To practice parallelizing the do loop, I am doing the following integral in Fortran
$\integral{0}{1} \frac{4}{1+x^{2}} = \pi$
The following is the code that I implemented:
program mpintegrate
integer i,nmax,nthreads,OMP_GET_NUM_THREADS
real xn,dx,value
real X(100000)
nthreads = 4
nmax = 100000
xn = 0.0
dx = 1.0/nmax
value = 0.0
do i=1,nmax
X(i) = xn
xn = xn + dx
enddo
call OMP_SET_NUM_THREADS(nthreads)
!$OMP Parallel
!$OMP Do Schedule(Static) Private(i,X)
do i=1,nmax
value = value + dx*(4.0/(1+X(i)*X(i)))
enddo
!$OMP End DO NoWait
!$OMP End Parallel
print *, value
end
I have no problems compiling the program
gfortran -fopenmp -o mpintegrate mpintegrate.f
The problem is when I execute the program. When I run the program as is, I get values ranging from (1,4). However, when I uncomment the print statement withing the omp do loop, the final value is around what it should be, pi.
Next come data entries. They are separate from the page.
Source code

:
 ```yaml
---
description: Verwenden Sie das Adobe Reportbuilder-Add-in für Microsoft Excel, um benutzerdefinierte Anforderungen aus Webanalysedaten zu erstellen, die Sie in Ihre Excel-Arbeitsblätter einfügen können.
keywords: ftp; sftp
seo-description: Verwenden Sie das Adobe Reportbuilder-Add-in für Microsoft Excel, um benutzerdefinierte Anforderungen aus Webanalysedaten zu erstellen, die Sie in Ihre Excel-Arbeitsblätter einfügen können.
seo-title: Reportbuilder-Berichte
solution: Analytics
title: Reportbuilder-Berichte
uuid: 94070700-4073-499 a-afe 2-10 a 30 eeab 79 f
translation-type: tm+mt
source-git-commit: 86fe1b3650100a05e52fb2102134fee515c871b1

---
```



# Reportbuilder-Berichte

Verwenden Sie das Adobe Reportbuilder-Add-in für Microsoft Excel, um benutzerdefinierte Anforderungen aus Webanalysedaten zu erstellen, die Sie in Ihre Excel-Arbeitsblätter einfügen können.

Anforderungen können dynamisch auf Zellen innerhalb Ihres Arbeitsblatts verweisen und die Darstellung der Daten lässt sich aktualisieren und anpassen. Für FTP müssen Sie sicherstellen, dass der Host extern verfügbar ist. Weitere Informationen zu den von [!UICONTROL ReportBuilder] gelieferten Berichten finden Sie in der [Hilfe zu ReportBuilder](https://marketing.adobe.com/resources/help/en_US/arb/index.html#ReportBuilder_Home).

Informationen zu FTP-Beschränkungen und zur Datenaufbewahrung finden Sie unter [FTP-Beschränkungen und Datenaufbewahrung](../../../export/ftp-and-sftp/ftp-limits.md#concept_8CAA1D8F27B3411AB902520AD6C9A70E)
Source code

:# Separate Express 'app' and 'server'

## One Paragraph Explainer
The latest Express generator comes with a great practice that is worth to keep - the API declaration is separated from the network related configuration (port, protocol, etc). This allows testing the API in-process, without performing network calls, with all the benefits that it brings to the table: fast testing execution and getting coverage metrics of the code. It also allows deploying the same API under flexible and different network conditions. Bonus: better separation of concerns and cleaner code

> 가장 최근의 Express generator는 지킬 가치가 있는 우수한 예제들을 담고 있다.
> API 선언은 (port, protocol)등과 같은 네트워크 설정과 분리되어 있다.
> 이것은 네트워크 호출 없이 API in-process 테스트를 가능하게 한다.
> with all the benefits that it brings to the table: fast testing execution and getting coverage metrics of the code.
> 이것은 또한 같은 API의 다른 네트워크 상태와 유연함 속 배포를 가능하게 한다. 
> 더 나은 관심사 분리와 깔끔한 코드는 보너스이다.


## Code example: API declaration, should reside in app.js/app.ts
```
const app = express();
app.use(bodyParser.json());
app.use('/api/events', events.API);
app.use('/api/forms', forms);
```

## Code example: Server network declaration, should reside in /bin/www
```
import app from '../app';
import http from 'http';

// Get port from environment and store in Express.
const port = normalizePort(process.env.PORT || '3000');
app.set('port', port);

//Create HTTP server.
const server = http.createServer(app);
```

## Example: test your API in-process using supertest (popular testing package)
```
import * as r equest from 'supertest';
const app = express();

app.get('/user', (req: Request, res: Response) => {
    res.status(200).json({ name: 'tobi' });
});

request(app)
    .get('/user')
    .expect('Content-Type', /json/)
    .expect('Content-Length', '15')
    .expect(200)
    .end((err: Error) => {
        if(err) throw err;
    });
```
Why is the answer in value incorrect?
One problem here is that X needs to not be private (and which needs to be specified on the parallel line, not the do line); everyone needs to see it, and there's no point in having separate copies for each thread. Worse, the results you get from accessing the private copy here is undefined, as that private variable hasn't been initialized once you get into the private region. You could use firstprivate rather than private, which initializes it for you with what was there before the parallel region, but easiest/best here is just shared.
There's also not much point in having the end do be no wait, as the end parallel has to wait for everyone to be done anyway.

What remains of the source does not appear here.